BRIEF: This task calls for copying every line of the records that includes the word "details".

DATA FOR THIS TASK:
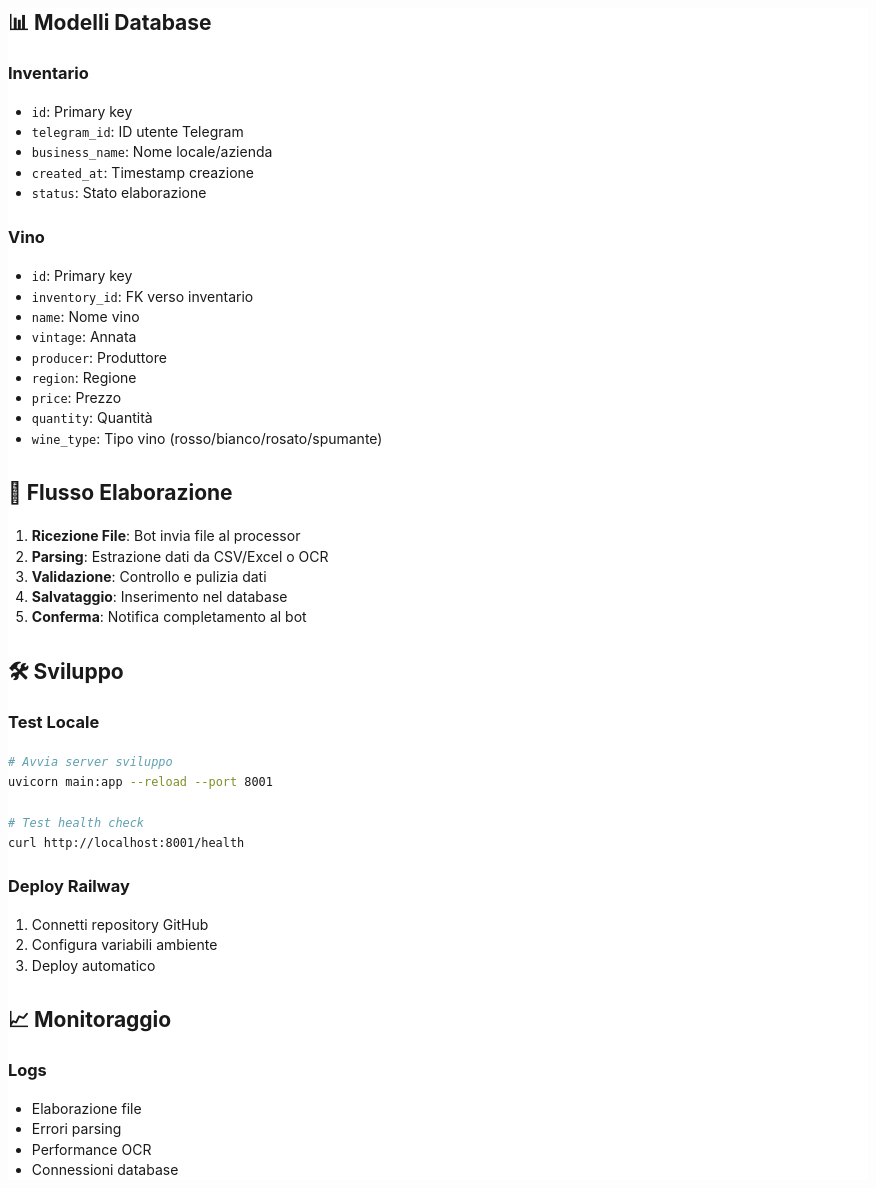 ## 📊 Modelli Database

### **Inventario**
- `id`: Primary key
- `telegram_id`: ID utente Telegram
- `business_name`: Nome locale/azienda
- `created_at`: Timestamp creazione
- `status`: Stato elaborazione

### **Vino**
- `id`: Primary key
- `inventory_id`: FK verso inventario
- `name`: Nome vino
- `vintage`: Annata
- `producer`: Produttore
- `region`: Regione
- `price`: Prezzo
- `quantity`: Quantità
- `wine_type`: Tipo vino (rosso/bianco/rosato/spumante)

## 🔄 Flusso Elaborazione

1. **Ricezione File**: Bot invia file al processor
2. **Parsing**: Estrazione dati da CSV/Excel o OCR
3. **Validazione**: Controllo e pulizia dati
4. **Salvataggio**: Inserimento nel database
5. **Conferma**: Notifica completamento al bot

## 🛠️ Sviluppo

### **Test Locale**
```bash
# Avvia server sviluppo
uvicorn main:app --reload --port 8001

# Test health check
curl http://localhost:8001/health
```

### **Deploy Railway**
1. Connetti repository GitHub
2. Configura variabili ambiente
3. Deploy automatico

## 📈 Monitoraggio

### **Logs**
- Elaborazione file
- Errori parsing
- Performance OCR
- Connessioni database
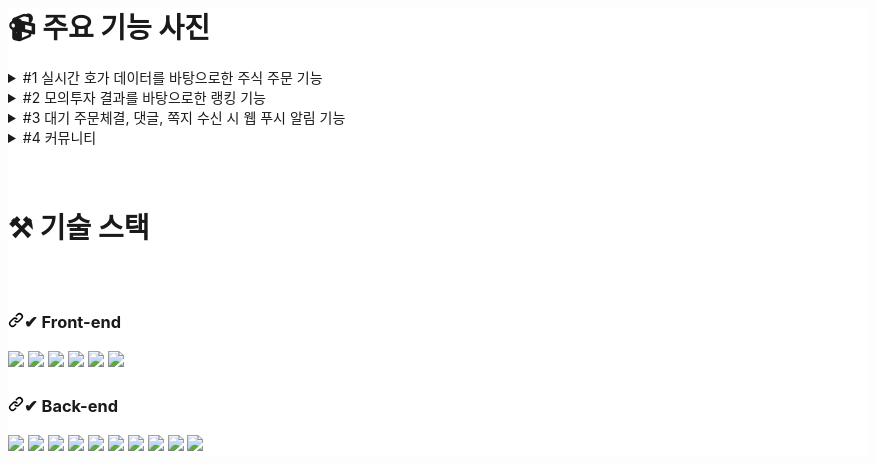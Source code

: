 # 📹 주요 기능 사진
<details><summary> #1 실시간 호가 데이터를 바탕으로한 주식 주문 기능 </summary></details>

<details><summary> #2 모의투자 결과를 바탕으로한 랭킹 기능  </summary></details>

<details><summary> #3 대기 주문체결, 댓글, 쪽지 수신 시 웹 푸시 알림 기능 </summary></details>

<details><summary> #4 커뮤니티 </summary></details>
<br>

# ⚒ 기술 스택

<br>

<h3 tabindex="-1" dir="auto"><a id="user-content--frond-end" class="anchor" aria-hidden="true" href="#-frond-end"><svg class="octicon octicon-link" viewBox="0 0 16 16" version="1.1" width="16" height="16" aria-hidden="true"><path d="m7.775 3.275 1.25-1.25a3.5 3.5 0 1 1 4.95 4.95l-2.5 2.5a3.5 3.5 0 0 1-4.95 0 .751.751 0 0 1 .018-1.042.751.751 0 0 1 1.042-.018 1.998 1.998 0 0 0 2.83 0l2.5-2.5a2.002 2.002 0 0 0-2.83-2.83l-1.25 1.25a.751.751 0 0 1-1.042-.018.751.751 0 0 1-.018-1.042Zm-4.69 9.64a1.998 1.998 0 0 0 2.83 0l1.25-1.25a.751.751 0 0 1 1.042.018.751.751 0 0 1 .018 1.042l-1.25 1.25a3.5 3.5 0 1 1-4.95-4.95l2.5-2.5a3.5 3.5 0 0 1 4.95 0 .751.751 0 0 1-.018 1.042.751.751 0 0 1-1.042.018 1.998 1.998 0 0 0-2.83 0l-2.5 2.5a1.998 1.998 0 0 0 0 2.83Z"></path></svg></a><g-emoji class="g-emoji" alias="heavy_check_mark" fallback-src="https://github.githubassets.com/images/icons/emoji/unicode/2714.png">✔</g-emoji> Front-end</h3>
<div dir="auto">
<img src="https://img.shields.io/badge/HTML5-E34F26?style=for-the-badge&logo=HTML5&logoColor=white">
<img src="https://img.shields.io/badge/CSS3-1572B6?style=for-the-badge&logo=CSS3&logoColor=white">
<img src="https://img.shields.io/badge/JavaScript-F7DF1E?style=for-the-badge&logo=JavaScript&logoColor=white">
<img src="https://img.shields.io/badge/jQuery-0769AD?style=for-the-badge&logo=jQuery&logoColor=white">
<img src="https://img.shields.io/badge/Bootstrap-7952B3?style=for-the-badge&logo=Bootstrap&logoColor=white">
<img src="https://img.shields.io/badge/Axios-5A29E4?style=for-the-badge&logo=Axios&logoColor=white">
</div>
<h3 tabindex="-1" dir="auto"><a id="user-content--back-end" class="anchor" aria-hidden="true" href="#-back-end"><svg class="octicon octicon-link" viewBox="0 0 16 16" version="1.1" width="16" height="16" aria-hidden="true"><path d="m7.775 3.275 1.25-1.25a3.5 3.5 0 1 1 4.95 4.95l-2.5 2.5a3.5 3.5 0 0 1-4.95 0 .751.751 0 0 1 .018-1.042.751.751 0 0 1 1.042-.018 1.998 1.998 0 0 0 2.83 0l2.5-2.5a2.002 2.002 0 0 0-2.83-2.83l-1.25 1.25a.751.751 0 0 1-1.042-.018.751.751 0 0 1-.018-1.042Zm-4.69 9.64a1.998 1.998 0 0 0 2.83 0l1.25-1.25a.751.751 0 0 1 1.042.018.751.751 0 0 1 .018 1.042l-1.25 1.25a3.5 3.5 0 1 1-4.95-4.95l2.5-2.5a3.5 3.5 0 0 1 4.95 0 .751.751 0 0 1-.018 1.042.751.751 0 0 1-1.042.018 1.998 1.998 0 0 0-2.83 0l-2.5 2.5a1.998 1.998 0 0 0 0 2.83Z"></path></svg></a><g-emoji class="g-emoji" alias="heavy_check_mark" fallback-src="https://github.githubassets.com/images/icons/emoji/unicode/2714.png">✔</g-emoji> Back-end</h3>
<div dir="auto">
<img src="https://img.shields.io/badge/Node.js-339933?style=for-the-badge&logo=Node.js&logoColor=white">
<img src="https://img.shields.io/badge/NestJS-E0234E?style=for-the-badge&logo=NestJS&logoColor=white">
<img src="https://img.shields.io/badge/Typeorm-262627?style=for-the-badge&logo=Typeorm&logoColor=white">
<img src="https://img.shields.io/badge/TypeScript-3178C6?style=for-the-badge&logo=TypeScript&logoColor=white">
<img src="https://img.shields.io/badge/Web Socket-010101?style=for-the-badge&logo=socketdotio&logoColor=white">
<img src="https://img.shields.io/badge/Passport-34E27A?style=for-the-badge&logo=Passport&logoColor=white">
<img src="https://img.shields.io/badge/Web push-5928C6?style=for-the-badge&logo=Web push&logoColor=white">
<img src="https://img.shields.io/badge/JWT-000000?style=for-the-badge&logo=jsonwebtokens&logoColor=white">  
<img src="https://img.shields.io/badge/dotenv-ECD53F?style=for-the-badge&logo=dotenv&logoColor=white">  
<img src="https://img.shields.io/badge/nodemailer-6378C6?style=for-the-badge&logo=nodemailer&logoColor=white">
--
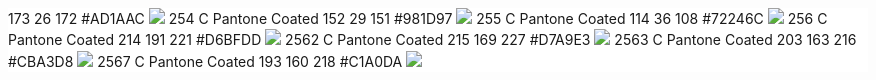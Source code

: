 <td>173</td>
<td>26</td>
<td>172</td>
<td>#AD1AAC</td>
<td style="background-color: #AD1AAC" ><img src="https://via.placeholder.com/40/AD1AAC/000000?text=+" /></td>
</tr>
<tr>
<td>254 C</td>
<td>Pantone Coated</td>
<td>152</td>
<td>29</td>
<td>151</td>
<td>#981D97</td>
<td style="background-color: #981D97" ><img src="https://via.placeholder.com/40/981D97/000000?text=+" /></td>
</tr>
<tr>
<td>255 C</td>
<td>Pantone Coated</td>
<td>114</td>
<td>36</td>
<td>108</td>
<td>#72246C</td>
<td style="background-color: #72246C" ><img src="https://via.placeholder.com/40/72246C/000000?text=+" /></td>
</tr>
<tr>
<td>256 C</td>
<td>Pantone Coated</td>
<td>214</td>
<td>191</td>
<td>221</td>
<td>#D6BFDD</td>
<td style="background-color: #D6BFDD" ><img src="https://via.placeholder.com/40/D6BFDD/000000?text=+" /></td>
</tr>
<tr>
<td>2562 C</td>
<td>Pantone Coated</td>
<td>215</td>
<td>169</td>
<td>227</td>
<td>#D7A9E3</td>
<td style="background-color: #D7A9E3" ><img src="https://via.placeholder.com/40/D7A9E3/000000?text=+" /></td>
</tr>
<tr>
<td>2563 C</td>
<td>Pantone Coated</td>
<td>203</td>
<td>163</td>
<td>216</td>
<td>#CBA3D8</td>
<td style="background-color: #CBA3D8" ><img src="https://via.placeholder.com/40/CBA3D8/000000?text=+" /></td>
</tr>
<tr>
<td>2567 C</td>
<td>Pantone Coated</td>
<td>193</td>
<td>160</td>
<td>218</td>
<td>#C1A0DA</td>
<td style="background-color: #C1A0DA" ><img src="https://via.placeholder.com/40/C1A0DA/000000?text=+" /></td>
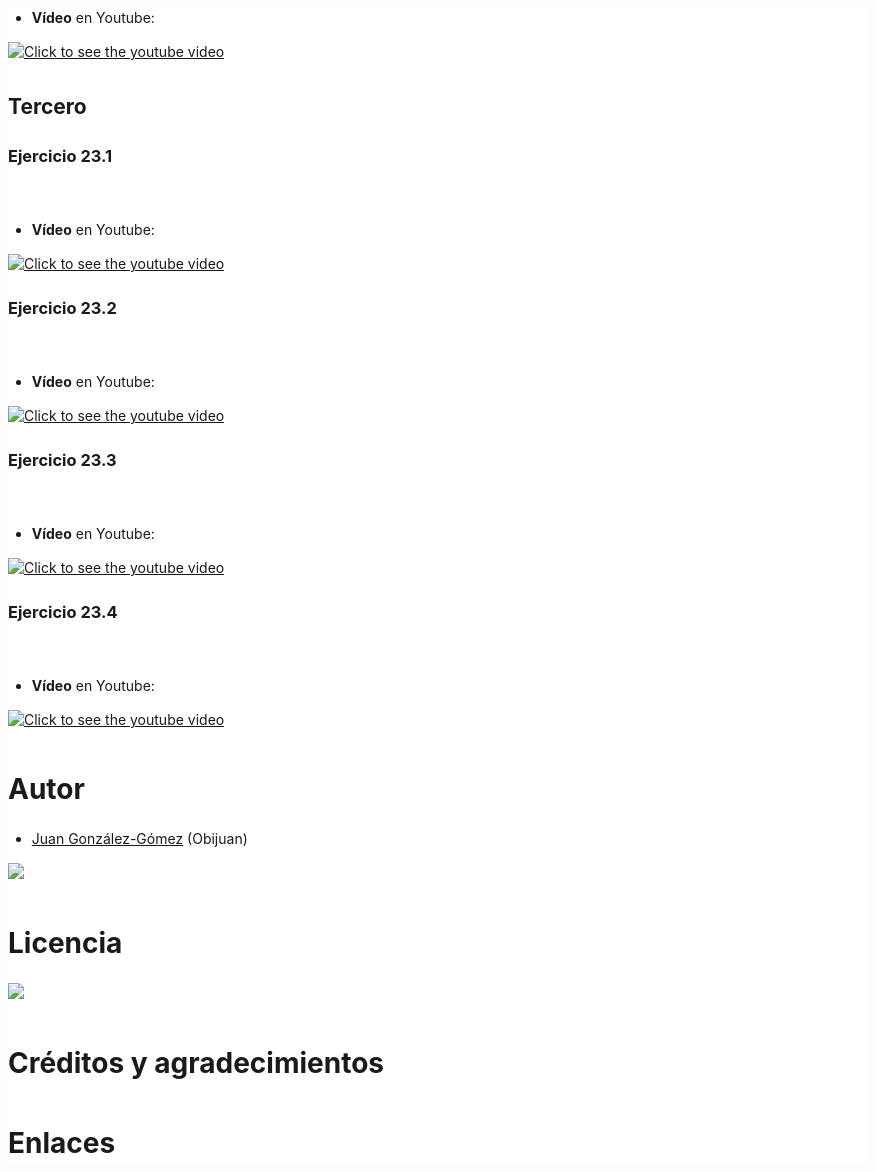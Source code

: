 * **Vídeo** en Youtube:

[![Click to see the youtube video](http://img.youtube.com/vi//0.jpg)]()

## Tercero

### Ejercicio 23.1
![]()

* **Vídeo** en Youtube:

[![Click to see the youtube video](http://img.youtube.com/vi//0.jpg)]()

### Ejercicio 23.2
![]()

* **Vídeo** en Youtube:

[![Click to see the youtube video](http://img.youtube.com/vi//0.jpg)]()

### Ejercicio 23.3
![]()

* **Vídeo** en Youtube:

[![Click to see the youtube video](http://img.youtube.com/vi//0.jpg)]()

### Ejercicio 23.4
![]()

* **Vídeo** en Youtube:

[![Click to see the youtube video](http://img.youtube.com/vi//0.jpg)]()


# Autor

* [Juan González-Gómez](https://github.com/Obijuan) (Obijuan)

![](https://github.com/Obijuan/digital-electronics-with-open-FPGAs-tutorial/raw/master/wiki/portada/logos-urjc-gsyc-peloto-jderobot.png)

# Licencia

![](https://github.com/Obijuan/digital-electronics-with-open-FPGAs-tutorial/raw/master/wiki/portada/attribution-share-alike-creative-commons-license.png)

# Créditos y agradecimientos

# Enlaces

SOLVED EXERCISE:
<details><summary> #1 실시간 호가 데이터를 바탕으로한 주식 주문 기능 </summary></details>
<details><summary> #2 모의투자 결과를 바탕으로한 랭킹 기능  </summary></details>
<details><summary> #3 대기 주문체결, 댓글, 쪽지 수신 시 웹 푸시 알림 기능 </summary></details>
<details><summary> #4 커뮤니티 </summary></details>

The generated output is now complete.